The resolution lists a range of actions to be taken by the WHO Secretariat such as: publishing a baseline report by the end of 2026 with information on the capacity of Member States to respond to rehabilitation needs; developing targets and indicators for effective coverage of rehabilitation services by 2030; ensuring appropriate resources are allocated at WHO to support Member States in implementing technical guidance and resources; and supporting Member States to integrate rehabilitation and assistive technology in their emergency preparedness and response plan.
The WHO Secretariat will report on progress in the implementation of this resolution to the Health Assembly in 2026, 2028 and 2030.
Strengthening rehabilitation in health systems
The items above were discussed as part of the document A76/7 Rev.1 – Consolidated report by the Director-General.

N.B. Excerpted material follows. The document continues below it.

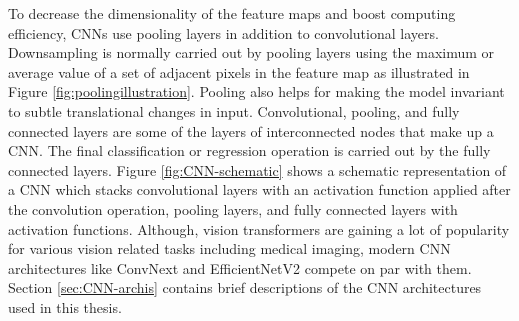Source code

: To decrease the dimensionality of the feature maps and boost computing efficiency, CNNs use pooling layers in addition to convolutional layers. Downsampling is normally carried out by pooling layers using the maximum or average value of a set of adjacent pixels in the feature map as illustrated in Figure \ref{fig:poolingillustration}. Pooling also helps for making the model invariant to subtle translational changes in input. Convolutional, pooling, and fully connected layers are some of the layers of interconnected nodes that make up a CNN. The final classification or regression operation is carried out by the fully connected layers. Figure \ref{fig:CNN-schematic} shows a schematic representation of a CNN which stacks convolutional layers with an activation function applied after the convolution operation, pooling layers, and fully connected layers with activation functions.  Although, vision transformers \cite{Henry2022} are gaining a lot of popularity for various vision related tasks including medical imaging, modern CNN architectures like ConvNext \cite{liu2022convnet} and EfficientNetV2 \cite{EfficinetNetV2Ref} compete on par with them. Section \ref{sec:CNN-archis} contains brief descriptions of the CNN architectures used in this thesis.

Resolution on strengthening diagnostics capacity
On 26 May Member States endorsed a resolution to strengthen diagnostics capacity in countres and to improve access to diagnostic services.
The broad ranging resolution recognizes that diagnostic services are vital for the prevention, surveillance, diagnosis, case management, monitoring and treatment of communicable, noncommunicable, neglected tropical and rare diseases, injuries, and disabilities. Diagnostics allow for the precise identification of diseases, and therefore the timely initiation of the correct treatments for better health outcomes.
The resolution considers the full spectrum of “diagnostics”, thus including both “in vitro” laboratory tests e.g. rapid diagnostic tests and polymerase chain reaction (PCR) and “non in vitro” diagnostics e.g. imaging or blood pressure measurement devices. It covers actions for research and development, manufacturing (including local production and technology transfer), regulation, selection and procurement, awareness, advocacy and addressing access barriers in general.
The implementation of the resolution will build and expand on previous and current work at three levels of WHO to help countries improve access to diagnostic services. The Secretariat is requested to report on implementation progress in 2025.